More than 50% of the occupants of automobiles who are injured or killed in highway accidents experienced frontal impacts. In each case, that is to say, the front part of the vehicle encountered an obstacle and was crushed against it. As a result, the front parts of modern vehicles are designed to deform so as to absorb the kinetic energy of such impacts.
However, the great majority of such impacts do not involve the entire front parts of the vehicles but only a portion thereof. These off-center impacts are the most dangerous since only a portion of the energy-absorbing deformable parts are involved in the collision. As a result, deformation reaches the insides of the occupant-holding front compartments of the vehicles. It is in these cases, which are the most common statistically, accounting for more than 70% of front collisions, that the wheels of the vehicles play an aggravating role in the consequences of the collisions.

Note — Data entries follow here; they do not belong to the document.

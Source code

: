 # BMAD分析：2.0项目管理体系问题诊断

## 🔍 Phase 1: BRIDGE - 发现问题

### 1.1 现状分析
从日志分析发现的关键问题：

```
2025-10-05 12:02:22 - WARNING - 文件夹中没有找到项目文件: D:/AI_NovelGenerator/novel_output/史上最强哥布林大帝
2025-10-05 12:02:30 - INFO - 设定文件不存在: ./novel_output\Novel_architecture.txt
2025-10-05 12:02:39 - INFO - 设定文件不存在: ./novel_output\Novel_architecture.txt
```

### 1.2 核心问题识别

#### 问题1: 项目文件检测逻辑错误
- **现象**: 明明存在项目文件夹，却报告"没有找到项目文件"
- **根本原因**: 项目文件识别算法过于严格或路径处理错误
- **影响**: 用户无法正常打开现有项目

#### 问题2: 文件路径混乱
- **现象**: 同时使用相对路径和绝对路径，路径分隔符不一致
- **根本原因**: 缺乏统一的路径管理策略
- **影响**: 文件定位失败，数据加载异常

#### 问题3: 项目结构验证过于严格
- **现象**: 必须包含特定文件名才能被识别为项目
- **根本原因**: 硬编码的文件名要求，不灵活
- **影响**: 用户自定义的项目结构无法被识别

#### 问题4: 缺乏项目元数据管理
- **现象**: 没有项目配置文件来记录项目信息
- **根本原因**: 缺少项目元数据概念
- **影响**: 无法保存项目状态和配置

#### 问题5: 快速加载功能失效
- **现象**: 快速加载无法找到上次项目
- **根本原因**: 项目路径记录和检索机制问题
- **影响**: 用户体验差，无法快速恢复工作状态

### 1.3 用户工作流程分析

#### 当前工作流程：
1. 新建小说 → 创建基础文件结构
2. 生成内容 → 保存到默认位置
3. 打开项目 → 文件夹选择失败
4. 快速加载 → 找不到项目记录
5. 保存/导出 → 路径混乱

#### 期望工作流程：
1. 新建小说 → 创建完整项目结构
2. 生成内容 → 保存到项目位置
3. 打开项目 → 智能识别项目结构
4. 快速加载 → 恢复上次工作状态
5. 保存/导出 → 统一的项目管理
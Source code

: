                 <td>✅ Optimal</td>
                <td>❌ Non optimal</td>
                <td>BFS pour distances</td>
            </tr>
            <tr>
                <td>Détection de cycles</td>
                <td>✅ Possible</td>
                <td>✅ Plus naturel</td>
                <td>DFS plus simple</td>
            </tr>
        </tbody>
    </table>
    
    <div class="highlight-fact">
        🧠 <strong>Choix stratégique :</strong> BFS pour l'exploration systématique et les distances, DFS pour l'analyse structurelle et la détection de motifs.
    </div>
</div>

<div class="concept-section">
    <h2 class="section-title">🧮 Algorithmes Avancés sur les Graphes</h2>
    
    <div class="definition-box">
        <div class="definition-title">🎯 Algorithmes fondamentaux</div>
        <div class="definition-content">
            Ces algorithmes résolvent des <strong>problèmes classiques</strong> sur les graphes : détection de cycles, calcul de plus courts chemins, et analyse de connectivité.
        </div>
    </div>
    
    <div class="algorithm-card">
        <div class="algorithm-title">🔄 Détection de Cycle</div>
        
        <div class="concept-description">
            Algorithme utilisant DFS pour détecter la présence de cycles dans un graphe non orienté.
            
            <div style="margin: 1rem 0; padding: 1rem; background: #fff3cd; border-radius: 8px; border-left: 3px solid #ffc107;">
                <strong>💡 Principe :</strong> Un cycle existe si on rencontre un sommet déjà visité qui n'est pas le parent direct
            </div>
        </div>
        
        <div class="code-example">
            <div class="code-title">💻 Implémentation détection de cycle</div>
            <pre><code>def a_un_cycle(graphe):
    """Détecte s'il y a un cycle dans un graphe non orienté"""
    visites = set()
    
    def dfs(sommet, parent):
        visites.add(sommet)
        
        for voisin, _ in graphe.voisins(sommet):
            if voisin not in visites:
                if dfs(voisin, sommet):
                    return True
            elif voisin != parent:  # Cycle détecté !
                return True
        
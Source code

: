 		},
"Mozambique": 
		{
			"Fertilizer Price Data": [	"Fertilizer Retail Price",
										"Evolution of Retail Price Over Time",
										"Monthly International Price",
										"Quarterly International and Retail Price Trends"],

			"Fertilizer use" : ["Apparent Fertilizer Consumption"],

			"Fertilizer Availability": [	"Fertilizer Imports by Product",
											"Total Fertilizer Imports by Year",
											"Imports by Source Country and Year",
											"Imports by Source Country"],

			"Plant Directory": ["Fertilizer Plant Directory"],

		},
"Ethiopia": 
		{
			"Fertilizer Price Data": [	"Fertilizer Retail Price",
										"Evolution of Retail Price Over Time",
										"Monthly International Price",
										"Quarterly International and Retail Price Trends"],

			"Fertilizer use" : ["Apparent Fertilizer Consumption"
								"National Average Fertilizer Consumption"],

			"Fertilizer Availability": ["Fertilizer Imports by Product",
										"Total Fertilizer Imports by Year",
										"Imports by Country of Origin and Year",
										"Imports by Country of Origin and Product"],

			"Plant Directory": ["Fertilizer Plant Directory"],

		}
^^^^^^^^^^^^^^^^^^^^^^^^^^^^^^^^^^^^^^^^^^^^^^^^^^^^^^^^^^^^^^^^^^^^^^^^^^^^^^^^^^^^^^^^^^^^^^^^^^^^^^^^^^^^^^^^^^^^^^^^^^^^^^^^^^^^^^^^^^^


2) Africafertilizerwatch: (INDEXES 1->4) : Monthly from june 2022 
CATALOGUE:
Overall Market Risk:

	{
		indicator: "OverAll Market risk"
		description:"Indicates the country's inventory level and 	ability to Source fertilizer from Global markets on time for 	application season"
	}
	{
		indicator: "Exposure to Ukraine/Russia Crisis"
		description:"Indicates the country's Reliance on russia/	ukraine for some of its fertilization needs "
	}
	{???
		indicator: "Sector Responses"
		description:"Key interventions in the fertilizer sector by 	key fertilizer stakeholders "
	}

The rims of the wheels, which are designed to withstand the considerable forces of normal use, are practically non-deformable and at the time of such an impact break into the inside of the vehicle where the occupants are located. This is true of the front wheels, which generally injure the lower limbs of the occupants seated in the front of the vehicle, but it is true also of the rear wheels and, when it is placed horizontally in the rear trunk or front compartment of the vehicle, the spare wheel.
The penetration of the wheels into the inside of the vehicle also weakens its rigidity, which is already relatively slight. This worsens the deformations due to the impact.
The consequences of this penetration of the wheels are rarely directly fatal but a very large number of accidents would be less serious if it could be avoided.
Automobile manufacturers, conscious of this danger, provide various solutions. For example, Renault reinforces with a bracket the path the wheels might take and Mercedes Benz protects the feet of the driver with a sort of shell of rigid foam placed in the lining of the floor to reduce the forces due to deformation of the latter.
However, these solutions are ineffective when the energy of the impact is high.